DataOps with Christopher Bergh
Every company with a large set of customers has a large set of data–whether that company is 5 years old or 50 years old. That data is valuable whether you are an insurance company, a soft drink manufacturer, or a ridesharing company. All of these large companies know that their data is valuable, but some of them are not sure how to standardize the access patterns of that data, or build a culture around data.
The larger the company is, the more the data is spread throughout the company, and the more heterogeneous the data sources are. Older companies often have older pieces of data infrastructure, and it might not be well documented.
It is hard to make data driven decisions when an organization cannot effectively query their own data. For example, consider a simple question about marketing. An insurance company wants to know how their spending on TV advertising correlates with sales in California over the last 25 years.

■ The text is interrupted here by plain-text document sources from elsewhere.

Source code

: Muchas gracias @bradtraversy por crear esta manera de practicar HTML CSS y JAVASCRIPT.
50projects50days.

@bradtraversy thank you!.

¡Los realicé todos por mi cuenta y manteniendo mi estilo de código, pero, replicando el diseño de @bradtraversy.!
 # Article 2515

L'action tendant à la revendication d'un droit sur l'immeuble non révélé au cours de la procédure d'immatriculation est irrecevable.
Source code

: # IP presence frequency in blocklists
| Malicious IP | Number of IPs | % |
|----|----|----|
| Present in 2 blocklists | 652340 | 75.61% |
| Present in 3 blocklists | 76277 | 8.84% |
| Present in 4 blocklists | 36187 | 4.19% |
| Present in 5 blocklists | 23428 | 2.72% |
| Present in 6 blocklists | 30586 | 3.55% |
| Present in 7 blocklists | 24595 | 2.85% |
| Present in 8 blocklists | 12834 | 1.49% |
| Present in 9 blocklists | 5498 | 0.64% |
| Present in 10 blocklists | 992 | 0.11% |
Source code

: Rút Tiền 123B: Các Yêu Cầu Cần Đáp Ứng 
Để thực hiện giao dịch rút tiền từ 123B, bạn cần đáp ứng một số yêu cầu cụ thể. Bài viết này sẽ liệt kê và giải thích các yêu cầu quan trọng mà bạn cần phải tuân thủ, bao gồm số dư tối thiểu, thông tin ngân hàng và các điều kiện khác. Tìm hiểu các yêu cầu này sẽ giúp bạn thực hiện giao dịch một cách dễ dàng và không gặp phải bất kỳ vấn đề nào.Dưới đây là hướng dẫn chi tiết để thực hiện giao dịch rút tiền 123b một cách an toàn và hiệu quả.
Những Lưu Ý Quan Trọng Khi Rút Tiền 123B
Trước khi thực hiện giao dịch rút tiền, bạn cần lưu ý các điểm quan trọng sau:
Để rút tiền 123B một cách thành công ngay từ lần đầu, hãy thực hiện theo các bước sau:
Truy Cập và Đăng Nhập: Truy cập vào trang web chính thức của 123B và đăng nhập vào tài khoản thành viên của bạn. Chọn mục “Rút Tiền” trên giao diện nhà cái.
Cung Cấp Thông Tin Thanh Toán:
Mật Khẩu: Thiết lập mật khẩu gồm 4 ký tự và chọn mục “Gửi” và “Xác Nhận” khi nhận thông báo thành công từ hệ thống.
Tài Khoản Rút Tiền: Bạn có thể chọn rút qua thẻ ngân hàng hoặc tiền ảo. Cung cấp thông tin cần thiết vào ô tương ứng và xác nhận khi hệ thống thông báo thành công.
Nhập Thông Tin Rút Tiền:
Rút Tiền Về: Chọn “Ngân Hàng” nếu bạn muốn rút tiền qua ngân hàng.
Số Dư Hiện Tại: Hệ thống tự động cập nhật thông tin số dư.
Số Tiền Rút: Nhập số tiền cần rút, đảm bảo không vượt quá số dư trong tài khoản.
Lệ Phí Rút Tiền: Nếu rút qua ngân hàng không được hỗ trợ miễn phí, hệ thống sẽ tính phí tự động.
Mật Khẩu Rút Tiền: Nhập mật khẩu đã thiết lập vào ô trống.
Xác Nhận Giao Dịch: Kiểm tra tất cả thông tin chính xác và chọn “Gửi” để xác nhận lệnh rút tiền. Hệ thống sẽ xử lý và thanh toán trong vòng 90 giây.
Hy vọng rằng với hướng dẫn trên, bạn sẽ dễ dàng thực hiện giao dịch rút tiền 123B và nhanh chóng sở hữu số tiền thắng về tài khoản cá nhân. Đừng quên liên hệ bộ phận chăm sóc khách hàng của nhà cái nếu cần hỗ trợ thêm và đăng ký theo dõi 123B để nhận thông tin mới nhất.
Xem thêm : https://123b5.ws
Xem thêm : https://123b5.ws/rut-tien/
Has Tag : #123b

The VP of marketing sends an email to a business analyst, asking for a historical report of this marketing data. The business analyst knows how to present the data with a business intelligence tool, but the analyst needs to ask the data scientist for how to make that query. The data scientist needs to ask the data engineer where to find those records in a large Hadoop distributed file system cluster. And the data engineer joined the company last week and has no idea where anything is.
These are the problems of DataOps. Similarly to DevOps, DataOps is the recognition that a set of problems have crept into organizations over time and slowed down productivity.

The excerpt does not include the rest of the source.